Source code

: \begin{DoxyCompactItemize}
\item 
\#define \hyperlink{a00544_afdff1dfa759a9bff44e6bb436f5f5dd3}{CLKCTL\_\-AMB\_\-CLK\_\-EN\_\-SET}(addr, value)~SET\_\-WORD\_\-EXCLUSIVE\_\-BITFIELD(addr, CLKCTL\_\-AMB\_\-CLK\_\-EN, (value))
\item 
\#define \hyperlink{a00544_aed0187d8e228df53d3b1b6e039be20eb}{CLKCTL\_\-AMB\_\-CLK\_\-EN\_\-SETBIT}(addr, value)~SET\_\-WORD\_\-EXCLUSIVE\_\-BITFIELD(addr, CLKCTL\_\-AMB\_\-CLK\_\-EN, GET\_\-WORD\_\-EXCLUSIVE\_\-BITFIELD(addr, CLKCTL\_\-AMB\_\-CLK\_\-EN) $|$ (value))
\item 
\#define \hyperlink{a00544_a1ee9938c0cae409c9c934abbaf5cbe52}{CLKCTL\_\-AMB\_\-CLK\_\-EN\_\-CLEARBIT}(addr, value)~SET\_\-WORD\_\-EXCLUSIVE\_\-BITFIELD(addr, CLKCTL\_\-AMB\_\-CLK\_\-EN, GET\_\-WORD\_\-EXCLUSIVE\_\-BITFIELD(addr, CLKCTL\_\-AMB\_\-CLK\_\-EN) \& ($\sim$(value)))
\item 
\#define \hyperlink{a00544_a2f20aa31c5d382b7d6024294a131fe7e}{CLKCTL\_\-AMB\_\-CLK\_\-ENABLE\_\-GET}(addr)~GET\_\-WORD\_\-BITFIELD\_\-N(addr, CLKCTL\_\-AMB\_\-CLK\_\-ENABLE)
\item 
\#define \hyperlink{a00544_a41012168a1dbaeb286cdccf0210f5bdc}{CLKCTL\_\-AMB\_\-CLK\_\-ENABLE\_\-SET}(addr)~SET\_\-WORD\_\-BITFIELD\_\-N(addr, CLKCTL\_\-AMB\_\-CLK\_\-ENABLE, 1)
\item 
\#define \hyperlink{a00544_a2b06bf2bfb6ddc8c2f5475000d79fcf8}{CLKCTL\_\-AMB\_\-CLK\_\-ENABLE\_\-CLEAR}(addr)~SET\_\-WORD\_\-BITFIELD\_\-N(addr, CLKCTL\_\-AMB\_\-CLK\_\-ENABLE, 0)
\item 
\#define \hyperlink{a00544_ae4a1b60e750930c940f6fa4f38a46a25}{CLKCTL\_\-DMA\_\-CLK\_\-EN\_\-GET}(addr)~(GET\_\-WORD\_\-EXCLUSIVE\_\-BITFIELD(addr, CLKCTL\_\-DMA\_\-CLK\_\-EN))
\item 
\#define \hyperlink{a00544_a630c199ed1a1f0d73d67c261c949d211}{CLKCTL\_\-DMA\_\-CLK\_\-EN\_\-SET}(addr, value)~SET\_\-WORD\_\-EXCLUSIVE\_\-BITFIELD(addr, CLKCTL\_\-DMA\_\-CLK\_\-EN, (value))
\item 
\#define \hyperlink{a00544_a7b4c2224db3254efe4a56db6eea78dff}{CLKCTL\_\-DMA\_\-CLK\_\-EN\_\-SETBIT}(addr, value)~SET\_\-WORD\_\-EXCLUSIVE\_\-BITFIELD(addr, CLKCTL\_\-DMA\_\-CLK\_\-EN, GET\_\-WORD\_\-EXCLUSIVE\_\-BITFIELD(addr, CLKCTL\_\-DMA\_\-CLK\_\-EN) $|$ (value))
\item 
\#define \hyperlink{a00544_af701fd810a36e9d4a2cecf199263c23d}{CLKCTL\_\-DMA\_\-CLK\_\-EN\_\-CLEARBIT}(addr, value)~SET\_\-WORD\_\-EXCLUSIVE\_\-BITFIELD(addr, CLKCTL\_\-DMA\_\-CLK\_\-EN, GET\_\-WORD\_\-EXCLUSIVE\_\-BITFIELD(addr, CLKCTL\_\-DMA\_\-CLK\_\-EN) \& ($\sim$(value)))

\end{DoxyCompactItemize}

● ● ● ● ● ● ●

Reproduce each record above exactly, keeping every word as it stands.

Source code

: \begin{DoxyCompactItemize}
\item 
\#define \hyperlink{a00544_afdff1dfa759a9bff44e6bb436f5f5dd3}{CLKCTL\_\-AMB\_\-CLK\_\-EN\_\-SET}(addr, value)~SET\_\-WORD\_\-EXCLUSIVE\_\-BITFIELD(addr, CLKCTL\_\-AMB\_\-CLK\_\-EN, (value))
\item 
\#define \hyperlink{a00544_aed0187d8e228df53d3b1b6e039be20eb}{CLKCTL\_\-AMB\_\-CLK\_\-EN\_\-SETBIT}(addr, value)~SET\_\-WORD\_\-EXCLUSIVE\_\-BITFIELD(addr, CLKCTL\_\-AMB\_\-CLK\_\-EN, GET\_\-WORD\_\-EXCLUSIVE\_\-BITFIELD(addr, CLKCTL\_\-AMB\_\-CLK\_\-EN) $|$ (value))
\item 
\#define \hyperlink{a00544_a1ee9938c0cae409c9c934abbaf5cbe52}{CLKCTL\_\-AMB\_\-CLK\_\-EN\_\-CLEARBIT}(addr, value)~SET\_\-WORD\_\-EXCLUSIVE\_\-BITFIELD(addr, CLKCTL\_\-AMB\_\-CLK\_\-EN, GET\_\-WORD\_\-EXCLUSIVE\_\-BITFIELD(addr, CLKCTL\_\-AMB\_\-CLK\_\-EN) \& ($\sim$(value)))
\item 
\#define \hyperlink{a00544_a2f20aa31c5d382b7d6024294a131fe7e}{CLKCTL\_\-AMB\_\-CLK\_\-ENABLE\_\-GET}(addr)~GET\_\-WORD\_\-BITFIELD\_\-N(addr, CLKCTL\_\-AMB\_\-CLK\_\-ENABLE)
\item 
\#define \hyperlink{a00544_a41012168a1dbaeb286cdccf0210f5bdc}{CLKCTL\_\-AMB\_\-CLK\_\-ENABLE\_\-SET}(addr)~SET\_\-WORD\_\-BITFIELD\_\-N(addr, CLKCTL\_\-AMB\_\-CLK\_\-ENABLE, 1)
\item 
\#define \hyperlink{a00544_a2b06bf2bfb6ddc8c2f5475000d79fcf8}{CLKCTL\_\-AMB\_\-CLK\_\-ENABLE\_\-CLEAR}(addr)~SET\_\-WORD\_\-BITFIELD\_\-N(addr, CLKCTL\_\-AMB\_\-CLK\_\-ENABLE, 0)
\item 
\#define \hyperlink{a00544_ae4a1b60e750930c940f6fa4f38a46a25}{CLKCTL\_\-DMA\_\-CLK\_\-EN\_\-GET}(addr)~(GET\_\-WORD\_\-EXCLUSIVE\_\-BITFIELD(addr, CLKCTL\_\-DMA\_\-CLK\_\-EN))
\item 
\#define \hyperlink{a00544_a630c199ed1a1f0d73d67c261c949d211}{CLKCTL\_\-DMA\_\-CLK\_\-EN\_\-SET}(addr, value)~SET\_\-WORD\_\-EXCLUSIVE\_\-BITFIELD(addr, CLKCTL\_\-DMA\_\-CLK\_\-EN, (value))
\item 
\#define \hyperlink{a00544_a7b4c2224db3254efe4a56db6eea78dff}{CLKCTL\_\-DMA\_\-CLK\_\-EN\_\-SETBIT}(addr, value)~SET\_\-WORD\_\-EXCLUSIVE\_\-BITFIELD(addr, CLKCTL\_\-DMA\_\-CLK\_\-EN, GET\_\-WORD\_\-EXCLUSIVE\_\-BITFIELD(addr, CLKCTL\_\-DMA\_\-CLK\_\-EN) $|$ (value))
\item 
\#define \hyperlink{a00544_af701fd810a36e9d4a2cecf199263c23d}{CLKCTL\_\-DMA\_\-CLK\_\-EN\_\-CLEARBIT}(addr, value)~SET\_\-WORD\_\-EXCLUSIVE\_\-BITFIELD(addr, CLKCTL\_\-DMA\_\-CLK\_\-EN, GET\_\-WORD\_\-EXCLUSIVE\_\-BITFIELD(addr, CLKCTL\_\-DMA\_\-CLK\_\-EN) \& ($\sim$(value)))

\end{DoxyCompactItemize}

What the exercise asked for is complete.